Saved data entries
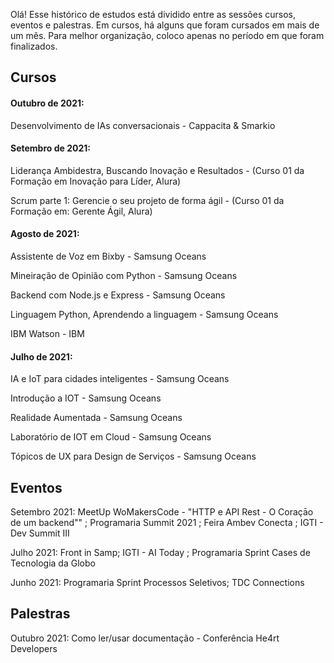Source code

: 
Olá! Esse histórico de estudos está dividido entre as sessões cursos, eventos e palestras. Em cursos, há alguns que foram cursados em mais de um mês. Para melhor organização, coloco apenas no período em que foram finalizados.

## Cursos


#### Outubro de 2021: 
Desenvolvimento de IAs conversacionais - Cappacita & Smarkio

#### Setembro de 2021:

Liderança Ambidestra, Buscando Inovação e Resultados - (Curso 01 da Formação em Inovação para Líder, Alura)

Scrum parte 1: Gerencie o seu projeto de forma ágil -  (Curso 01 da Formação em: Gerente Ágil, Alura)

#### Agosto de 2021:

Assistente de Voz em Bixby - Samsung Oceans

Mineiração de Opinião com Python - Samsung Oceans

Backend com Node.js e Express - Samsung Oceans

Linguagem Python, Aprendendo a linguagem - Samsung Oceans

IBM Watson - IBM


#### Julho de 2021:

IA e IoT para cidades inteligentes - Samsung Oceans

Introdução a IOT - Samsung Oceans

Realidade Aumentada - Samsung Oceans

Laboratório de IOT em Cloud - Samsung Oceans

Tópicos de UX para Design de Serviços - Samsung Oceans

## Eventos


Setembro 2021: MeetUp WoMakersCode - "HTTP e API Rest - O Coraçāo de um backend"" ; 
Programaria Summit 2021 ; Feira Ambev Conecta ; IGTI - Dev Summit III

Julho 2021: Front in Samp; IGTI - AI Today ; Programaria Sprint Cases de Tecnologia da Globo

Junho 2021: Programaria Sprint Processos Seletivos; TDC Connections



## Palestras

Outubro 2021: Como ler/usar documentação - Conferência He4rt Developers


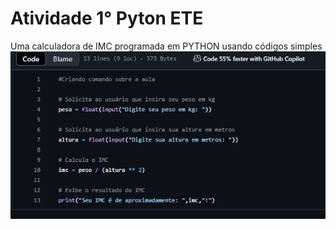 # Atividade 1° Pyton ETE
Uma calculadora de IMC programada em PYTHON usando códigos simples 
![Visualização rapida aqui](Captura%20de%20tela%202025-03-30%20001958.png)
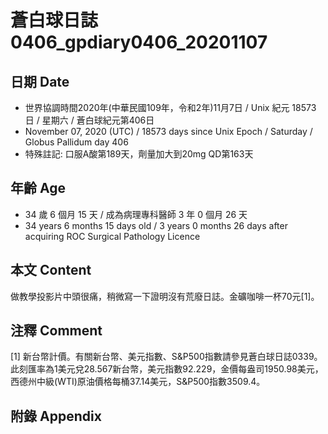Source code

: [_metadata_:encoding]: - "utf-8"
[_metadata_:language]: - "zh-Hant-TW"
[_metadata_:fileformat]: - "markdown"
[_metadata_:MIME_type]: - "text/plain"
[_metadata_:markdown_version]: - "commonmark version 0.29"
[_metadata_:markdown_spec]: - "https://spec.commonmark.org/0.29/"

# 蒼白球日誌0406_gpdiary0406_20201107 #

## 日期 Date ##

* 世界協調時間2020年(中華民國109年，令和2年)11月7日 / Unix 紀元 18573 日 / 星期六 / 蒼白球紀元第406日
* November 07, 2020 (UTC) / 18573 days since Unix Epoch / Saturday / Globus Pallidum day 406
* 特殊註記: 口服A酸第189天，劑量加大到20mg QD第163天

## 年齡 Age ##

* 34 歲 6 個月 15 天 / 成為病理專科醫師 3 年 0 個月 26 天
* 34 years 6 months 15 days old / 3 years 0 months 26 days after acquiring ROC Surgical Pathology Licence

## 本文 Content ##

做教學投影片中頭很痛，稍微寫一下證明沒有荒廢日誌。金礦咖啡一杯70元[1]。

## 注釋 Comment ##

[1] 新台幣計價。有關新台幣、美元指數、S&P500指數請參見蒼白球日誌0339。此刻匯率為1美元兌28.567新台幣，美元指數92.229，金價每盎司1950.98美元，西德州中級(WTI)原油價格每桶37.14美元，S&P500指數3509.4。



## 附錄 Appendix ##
...
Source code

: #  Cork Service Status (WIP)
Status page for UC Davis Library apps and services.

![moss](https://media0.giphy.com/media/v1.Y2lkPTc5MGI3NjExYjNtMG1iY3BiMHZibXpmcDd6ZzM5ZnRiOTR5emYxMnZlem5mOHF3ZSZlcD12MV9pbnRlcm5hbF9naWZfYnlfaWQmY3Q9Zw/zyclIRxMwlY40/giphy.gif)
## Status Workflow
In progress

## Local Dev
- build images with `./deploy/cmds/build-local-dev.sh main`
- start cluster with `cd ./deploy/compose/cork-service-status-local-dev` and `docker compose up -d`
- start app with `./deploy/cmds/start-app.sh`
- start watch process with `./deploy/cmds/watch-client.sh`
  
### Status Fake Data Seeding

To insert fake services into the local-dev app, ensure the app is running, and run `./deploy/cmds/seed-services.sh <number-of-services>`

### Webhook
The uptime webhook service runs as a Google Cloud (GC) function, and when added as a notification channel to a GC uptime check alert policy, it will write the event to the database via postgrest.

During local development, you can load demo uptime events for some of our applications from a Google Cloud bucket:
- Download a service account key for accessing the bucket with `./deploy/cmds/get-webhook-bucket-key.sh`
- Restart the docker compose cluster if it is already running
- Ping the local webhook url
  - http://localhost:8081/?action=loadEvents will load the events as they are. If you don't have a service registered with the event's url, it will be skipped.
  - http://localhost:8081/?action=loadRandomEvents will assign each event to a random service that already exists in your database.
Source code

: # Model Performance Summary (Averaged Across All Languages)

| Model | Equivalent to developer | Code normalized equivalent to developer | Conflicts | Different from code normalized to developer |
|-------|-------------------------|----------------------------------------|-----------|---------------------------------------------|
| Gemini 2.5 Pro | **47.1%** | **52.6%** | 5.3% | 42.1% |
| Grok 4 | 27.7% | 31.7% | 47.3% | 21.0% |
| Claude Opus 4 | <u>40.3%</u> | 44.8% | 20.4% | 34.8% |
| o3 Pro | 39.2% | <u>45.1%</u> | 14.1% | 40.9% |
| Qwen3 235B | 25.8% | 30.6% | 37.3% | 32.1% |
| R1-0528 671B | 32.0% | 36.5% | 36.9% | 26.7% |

### Goal of the exercise
Look above for the line containing "#### Setembro de". Output from there through the line containing "#### Agosto de", exactly and inclusively.

### Task answer
#### Setembro de 2021:

Liderança Ambidestra, Buscando Inovação e Resultados - (Curso 01 da Formação em Inovação para Líder, Alura)

Scrum parte 1: Gerencie o seu projeto de forma ágil -  (Curso 01 da Formação em: Gerente Ágil, Alura)

#### Agosto de 2021:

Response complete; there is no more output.